Trait coherence is a problem for programs that use external compilation
units known as \emph{crates} (roughly speaking, `libraries'), because if two
unrelated crates provide separate implementations for the same trait, then those
crates cannot be imported together.
\begin{figure}[t!]
% Hack to get the listing in the figure
\newsavebox{\orphanalisting}
\begin{lrbox}{\orphanalisting}
\begin{lstrustsmall}
use a::{MyType, MyTrait};

impl MyTrait for MyType {
    fn method1() {
        ...
    }

    fn method2() {
        ...
    }
}

\end{lstrustsmall}
\end{lrbox}

\newsavebox{\orphanblisting}
\begin{lrbox}{\orphanblisting}
\begin{lstrustsmall}
error[E0117]: only traits defined in the current
              crate can be implemented for types
              defined outside of the crate
 --> src/lib.rs:3:1
3 | impl MyTrait for MyType {}
  | ^^^^^^^^^^^^^^^^^------
  | |                |
  | |                `MyType` is not defined in
  | |                the current crate
  | impl doesn't use only types from inside the
  | current crate

\end{lstrustsmall}
\end{lrbox}
    \centering
    \subfloat[\centering Invalid trait implementations]{\usebox{\orphanalisting}}
    \hfill
    \subfloat[\centering Compiler error]{\usebox{\orphanblisting}}
    \caption{
        Here, we try to provide an implementation of the externally defined
        trait, \lstinline{MyTrait} for the externally defined type,
        \lstinline{MyType}. This results in a compile error in Rust because it
        violates the orphan rule.}
    \label{lst:coherence}
\end{figure}

To address this, traits in Rust must adhere to something called the \emph{orphan
rule}. The rule is simple: it is not possible to implement a trait for a type
where both the trait and the type are defined in separate crates.

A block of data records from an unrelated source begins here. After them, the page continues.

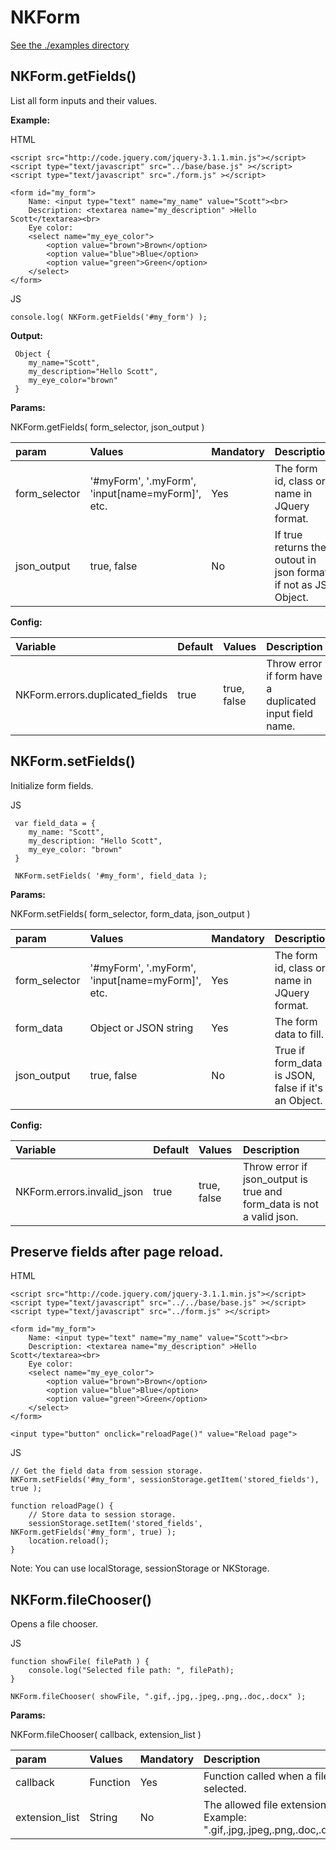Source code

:# NKForm
[See the ./examples directory](./Examples)

NKForm.getFields()
----------------------------------------------------------------------------
List all form inputs and their values.


**Example:**

HTML
    
    <script src="http://code.jquery.com/jquery-3.1.1.min.js"></script>
    <script type="text/javascript" src="../base/base.js" ></script>
    <script type="text/javascript" src="./form.js" ></script>
    
    <form id="my_form">
        Name: <input type="text" name="my_name" value="Scott"><br>
        Description: <textarea name="my_description" >Hello Scott</textarea><br>
        Eye color:
        <select name="my_eye_color">
            <option value="brown">Brown</option>
            <option value="blue">Blue</option>
            <option value="green">Green</option>
        </select>
    </form>

JS

    console.log( NKForm.getFields('#my_form') );
    

**Output:**

     Object { 
        my_name="Scott",  
        my_description="Hello Scott",  
        my_eye_color="brown"
     }

**Params:**

NKForm.getFields( form_selector, json_output )

| param | Values | Mandatory | Description |
|:---|:---|:---|:---|
| form_selector | '#myForm', '.myForm', 'input[name=myForm]', etc. | Yes | The form id, class or name in JQuery format. |
| json_output | true, false | No | If true returns the outout in json format, if not as JS Object. |


**Config:**

| Variable | Default | Values | Description |
|:---|:---|:---|:---|
| NKForm.errors.duplicated_fields | true | true, false | Throw error if form have a duplicated input field name.

NKForm.setFields()
----------------------------------------------------------------------------
Initialize form fields.

JS

     var field_data = { 
        my_name: "Scott",  
        my_description: "Hello Scott",  
        my_eye_color: "brown"
     }
     
     NKForm.setFields( '#my_form', field_data );

**Params:**

NKForm.setFields( form_selector, form_data, json_output )

| param | Values | Mandatory | Description |
|:---|:---|:---|:---|
| form_selector | '#myForm', '.myForm', 'input[name=myForm]', etc. | Yes | The form id, class or name in JQuery format. |
| form_data | Object or JSON string | Yes | The form data to fill. 
| json_output | true, false | No | True if form_data is JSON, false if it's an Object. |


**Config:**

| Variable | Default | Values | Description |
|:---|:---|:---|:---|
| NKForm.errors.invalid_json | true | true, false | Throw error if json_output is true and form_data is not a valid json.


Preserve fields after page reload.
----------------------------------------------------------------------------
HTML

    <script src="http://code.jquery.com/jquery-3.1.1.min.js"></script>
    <script type="text/javascript" src="../../base/base.js" ></script>
    <script type="text/javascript" src="../form.js" ></script>
    
    <form id="my_form">
        Name: <input type="text" name="my_name" value="Scott"><br>
        Description: <textarea name="my_description" >Hello Scott</textarea><br>
        Eye color:
        <select name="my_eye_color">
            <option value="brown">Brown</option>
            <option value="blue">Blue</option>
            <option value="green">Green</option>
        </select>
    </form>
    
    <input type="button" onclick="reloadPage()" value="Reload page">


JS

    // Get the field data from session storage.
    NKForm.setFields('#my_form', sessionStorage.getItem('stored_fields'), true );

    function reloadPage() {
        // Store data to session storage.
        sessionStorage.setItem('stored_fields', NKForm.getFields('#my_form', true) );
        location.reload();
    }

Note: You can use localStorage, sessionStorage or NKStorage.

NKForm.fileChooser()
----------------------------------------------------------------------------
Opens a file chooser.

JS
    
    function showFile( filePath ) {
        console.log("Selected file path: ", filePath);
    }
    
    NKForm.fileChooser( showFile, ".gif,.jpg,.jpeg,.png,.doc,.docx" );

**Params:**

NKForm.fileChooser( callback, extension_list )

| param | Values | Mandatory | Description |
|:---|:---|:---|:---|
| callback | Function | Yes | Function called when a file is selected. |
| extension_list | String | No | The allowed file extensions. Example: ".gif,.jpg,.jpeg,.png,.doc,.docx"
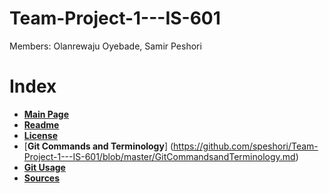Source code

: # Team-Project-1---IS-601
Members: Olanrewaju Oyebade, Samir Peshori

# Index
* [**Main Page**](https://github.com/speshori/Team-Project-1---IS-601)
* [**Readme**](https://github.com/speshori/Team-Project-1---IS-601/blob/master/README.md)
* [**License**](https://github.com/speshori/Team-Project-1---IS-601/blob/master/LICENSE)
* [**Git Commands and Terminology**] (https://github.com/speshori/Team-Project-1---IS-601/blob/master/GitCommandsandTerminology.md)
* [**Git Usage**](https://github.com/speshori/Team-Project-1---IS-601/blob/master/Gitusage.md)
* [**Sources**](https://github.com/speshori/Team-Project-1---IS-601/blob/master/Sources.md)
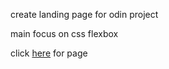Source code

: create landing page for odin project

main focus on css flexbox

click [here](https://ctzewu.github.io/odin-landing_page/) for page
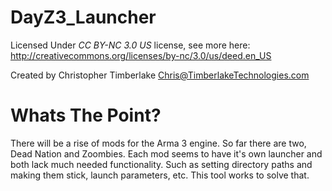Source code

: DayZ3_Launcher
==============
Licensed Under *CC BY-NC 3.0 US* license, see more here: http://creativecommons.org/licenses/by-nc/3.0/us/deed.en_US

Created by Christopher Timberlake <Chris@TimberlakeTechnologies.com>



Whats The Point?
==============

There will be a rise of mods for the Arma 3 engine. So far there are two, Dead Nation and Zoombies. Each mod seems to have it's own launcher and both lack much needed functionality. Such as setting directory paths and making them stick, launch parameters, etc. This tool works to solve that.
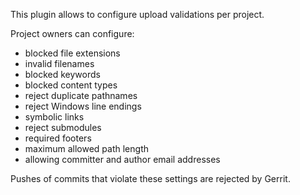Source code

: This plugin allows to configure upload validations per project.

Project owners can configure:

- blocked file extensions
- invalid filenames
- blocked keywords
- blocked content types
- reject duplicate pathnames
- reject Windows line endings
- symbolic links
- reject submodules
- required footers
- maximum allowed path length
- allowing committer and author email addresses

Pushes of commits that violate these settings are rejected by Gerrit.
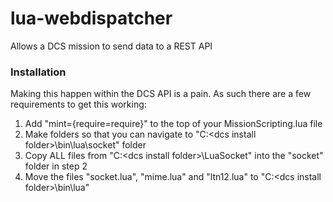 # lua-webdispatcher
Allows a DCS mission to send data to a REST API

### Installation
Making this happen within the DCS API is a pain. As such there are a few requirements to get this working:

1. Add "mint={require=require}" to the top of your MissionScripting.lua file
2. Make folders so that you can navigate to "C:\<dcs install folder>\bin\lua\socket" folder
3. Copy ALL files from "C:\<dcs install folder>\LuaSocket" into the "socket" folder in step 2
4. Move the files "socket.lua", "mime.lua" and "ltn12.lua" to "C:\<dcs install folder>\bin\lua\"
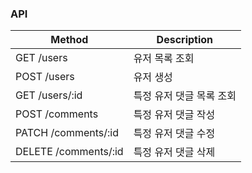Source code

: ### API

| Method               | Description              |
| -------------------- | ------------------------ |
| GET /users           | 유저 목록 조회           |
| POST /users          | 유저 생성                |
| GET /users/:id       | 특정 유저 댓글 목록 조회 |
| POST /comments       | 특정 유저 댓글 작성      |
| PATCH /comments/:id  | 특정 유저 댓글 수정      |
| DELETE /comments/:id | 특정 유저 댓글 삭제      |
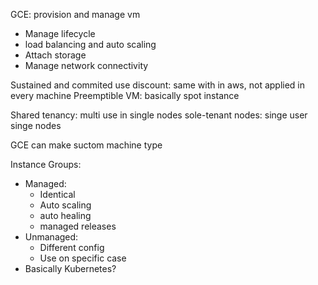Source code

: 
GCE: provision and manage vm
- Manage lifecycle
- load balancing and auto scaling
- Attach storage
- Manage network connectivity

Sustained and commited use discount: same with in aws, not applied in every machine
Preemptible VM: basically spot instance

Shared tenancy: multi use in single nodes
sole-tenant nodes: singe user singe nodes

GCE can make suctom machine type

Instance Groups:
- Managed:
	- Identical
	- Auto scaling
	- auto healing
	- managed releases
- Unmanaged: 
	- Different config
	- Use on specific case
- Basically Kubernetes?

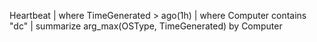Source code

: 

Heartbeat
| where TimeGenerated > ago(1h)
| where Computer contains "dc"
| summarize arg_max(OSType, TimeGenerated) by Computer
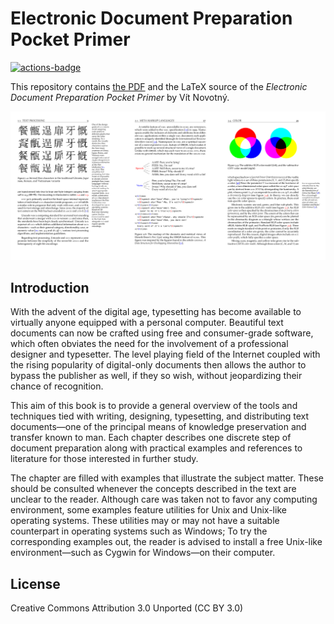 # Electronic Document Preparation Pocket Primer

 [![actions-badge][]][actions]

This repository contains [the PDF][latest] and the LaTeX source of the
*Electronic Document Preparation Pocket Primer* by Vít Novotný.

 ![banner][]

 [actions-badge]: https://github.com/Witiko/tt101/actions/workflows/test_and_publish.yml/badge.svg
 [actions]:       https://github.com/Witiko/tt101/actions/workflows/test_and_publish.yml
 [banner]:        banner.png "Example pages from the book"
 [latest]:        https://github.com/witiko/tt101/releases/download/latest/main.pdf

## Introduction

With the advent of the digital age, typesetting has become available to
virtually anyone equipped with a personal computer. Beautiful text documents can
now be crafted using free and consumer-grade software, which often obviates the
need for the involvement of a professional designer and typesetter. The level
playing field of the Internet coupled with the rising popularity of digital-only
documents then allows the author to bypass the publisher as well, if they so
wish, without jeopardizing their chance of recognition.

This aim of this book is to provide a general overview of the tools and
techniques tied with writing, designing, typesetting, and distributing text
documents—one of the principal means of knowledge preservation and transfer
known to man. Each chapter describes one discrete step of document preparation
along with practical examples and references to literature for those interested
in further study.

The chapter are filled with examples that illustrate the subject matter. These
should be consulted whenever the concepts described in the text are unclear to
the reader. Although care was taken not to favor any computing environment,
some examples feature utilities for Unix and Unix-like operating systems. These
utilities may or may not have a suitable counterpart in operating systems such
as Windows; To try the corresponding examples out, the reader is advised to
install a free Unix-like environment—such as Cygwin for Windows—on their
computer.

## License

Creative Commons Attribution 3.0 Unported (CC BY 3.0)
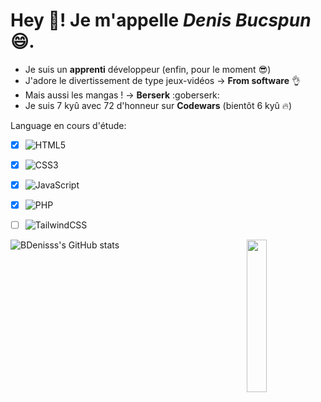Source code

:    # Hey 👋! Je m'appelle *Denis Bucspun*😄.

  - Je suis un **apprenti** développeur (enfin, pour le moment 😎)
  - J'adore le divertissement de type jeux-vidéos -> **From software** :ok_hand:
  - Mais aussi les mangas ! -> **Berserk** :goberserk:
  - Je suis 7 kyû avec 72 d'honneur sur **Codewars** (bientôt 6 kyû :fire:)
  
  Language en cours d'étude:
  - [x] ![HTML5](https://img.shields.io/badge/html5-%23E34F26.svg?style=for-the-badge&logo=html5&logoColor=white)
  - [x] ![CSS3](https://img.shields.io/badge/css3-%231572B6.svg?style=for-the-badge&logo=css3&logoColor=white)
  - [x] ![JavaScript](https://img.shields.io/badge/javascript-%23323330.svg?style=for-the-badge&logo=javascript&logoColor=%23F7DF1E)
  - [x] ![PHP](https://img.shields.io/badge/php-%23777BB4.svg?style=for-the-badge&logo=php&logoColor=white)
  - [ ] ![TailwindCSS](https://img.shields.io/badge/tailwindcss-%2338B2AC.svg?style=for-the-badge&logo=tailwind-css&logoColor=white)
      
      
      
      
  <img align="right" width="25%" src="https://www.terressens.fr/assets/images/samourai-japon-katana-armure-peinture-aquarelle-rouge-noire-500x500.jpg"></img>
  ![BDenisss's GitHub stats](https://github-readme-stats.vercel.app/api?username=bdenisss&theme=dark&show_icons=true)
  
 
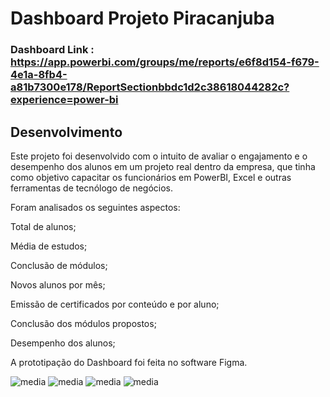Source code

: # Dashboard Projeto Piracanjuba

### Dashboard Link : https://app.powerbi.com/groups/me/reports/e6f8d154-f679-4e1a-8fb4-a81b7300e178/ReportSectionbbdc1d2c38618044282c?experience=power-bi

## Desenvolvimento

Este projeto foi desenvolvido com o intuito de avaliar o engajamento e o desempenho dos alunos em um projeto real dentro da empresa, que tinha como objetivo capacitar os funcionários em PowerBI, Excel e outras ferramentas de tecnólogo de negócios.

Foram analisados os seguintes aspectos:

Total de alunos;

Média de estudos;

Conclusão de módulos;

 Novos alunos por mês;

Emissão de certificados por conteúdo e por aluno;

Conclusão dos módulos propostos;

Desempenho dos alunos;

A prototipação do Dashboard foi feita no software Figma.

![media](https://github.com/FerreiraGabrielw/DashboardProjetoPiracanjuba/assets/165827836/82e8c018-0f7f-4b5d-85cb-36054cff6f38)
![media](https://github.com/FerreiraGabrielw/DashboardProjetoPiracanjuba/assets/165827836/45611599-fbc0-471f-9f1e-c19be6567368)
![media](https://github.com/FerreiraGabrielw/DashboardProjetoPiracanjuba/assets/165827836/44c9f0e0-c125-4e80-a8ad-2f7537756661)
![media](https://github.com/FerreiraGabrielw/DashboardProjetoPiracanjuba/assets/165827836/cb00b994-cf70-4673-8c29-216503012455)
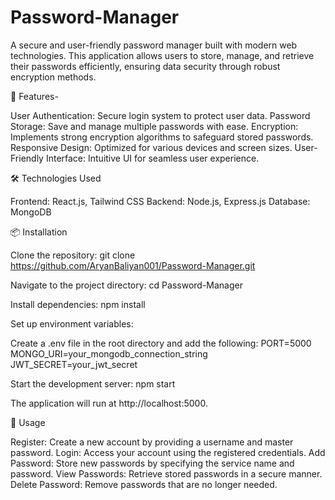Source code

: # Password-Manager
A secure and user-friendly password manager built with modern web technologies. This application allows users to store, manage, and retrieve their passwords efficiently, ensuring data security through robust encryption methods.

🚀 Features- 

User Authentication: Secure login system to protect user data.
Password Storage: Save and manage multiple passwords with ease.
Encryption: Implements strong encryption algorithms to safeguard stored passwords.
Responsive Design: Optimized for various devices and screen sizes.
User-Friendly Interface: Intuitive UI for seamless user experience.

🛠️ Technologies Used

Frontend: React.js, Tailwind CSS
Backend: Node.js, Express.js
Database: MongoDB

📦 Installation

Clone the repository:
git clone https://github.com/AryanBaliyan001/Password-Manager.git

Navigate to the project directory:
cd Password-Manager

Install dependencies:
npm install

Set up environment variables:

Create a .env file in the root directory and add the following:
PORT=5000
MONGO_URI=your_mongodb_connection_string
JWT_SECRET=your_jwt_secret

Start the development server:
npm start

The application will run at http://localhost:5000.

🧪 Usage

Register: Create a new account by providing a username and master password.
Login: Access your account using the registered credentials.
Add Password: Store new passwords by specifying the service name and password.
View Passwords: Retrieve stored passwords in a secure manner.
Delete Password: Remove passwords that are no longer needed.

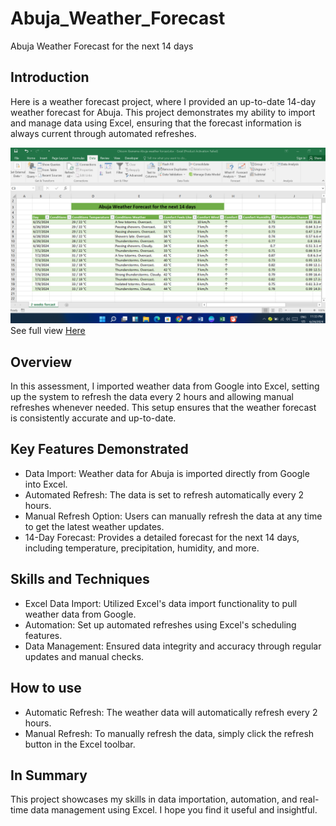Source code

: # Abuja_Weather_Forecast
Abuja Weather Forecast for the next 14 days 

## Introduction

Here is a weather forecast project, where I provided an up-to-date 14-day weather forecast for Abuja. This project demonstrates my ability to import and manage data using Excel, ensuring that the forecast information is always current through automated refreshes.

![](AbujaWeather.PNG)
See full view [Here](https://docs.google.com/spreadsheets/d/1XhSqosIae2Flh3ajoUUzV5WXEpVQBb24/edit?usp=drive_link&ouid=104519991031043654505&rtpof=true&sd=true)

## Overview 

In this assessment, I imported weather data from Google into Excel, setting up the system to refresh the data every 2 hours and allowing manual refreshes whenever needed. This setup ensures that the weather forecast is consistently accurate and up-to-date.

## Key Features Demonstrated

- Data Import: Weather data for Abuja is imported directly from Google into Excel.
- Automated Refresh: The data is set to refresh automatically every 2 hours.
- Manual Refresh Option: Users can manually refresh the data at any time to get the latest weather updates.
- 14-Day Forecast: Provides a detailed forecast for the next 14 days, including temperature, precipitation, humidity, and more.

## Skills and Techniques

- Excel Data Import: Utilized Excel's data import functionality to pull weather data from Google.
- Automation: Set up automated refreshes using Excel's scheduling features.
- Data Management: Ensured data integrity and accuracy through regular updates and manual checks.

## How to use

- Automatic Refresh: The weather data will automatically refresh every 2 hours.
- Manual Refresh: To manually refresh the data, simply click the refresh button in the Excel toolbar.

## In Summary

This project showcases my skills in data importation, automation, and real-time data management using Excel. I hope you find it useful and insightful.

This prevents
multiple conflicting trait implementations from existing across crates.
\autoref{lst:coherence} shows how the orphan rule is enforced at compile-time in
Rust.

The problem with the orphan rule is that it would become a major source of
ergonomic frustration for \ourgc if it defined a separate \lstinline{Finalize}
trait. It would not be possible to implement \lstinline{Finalize} for any type
which was not defined in the user's current crate. If types from external crates
do not provide their own implementations for \lstinline{Finalize}, then those
types may cause resource leaks when used in a \lstinline{Gc}.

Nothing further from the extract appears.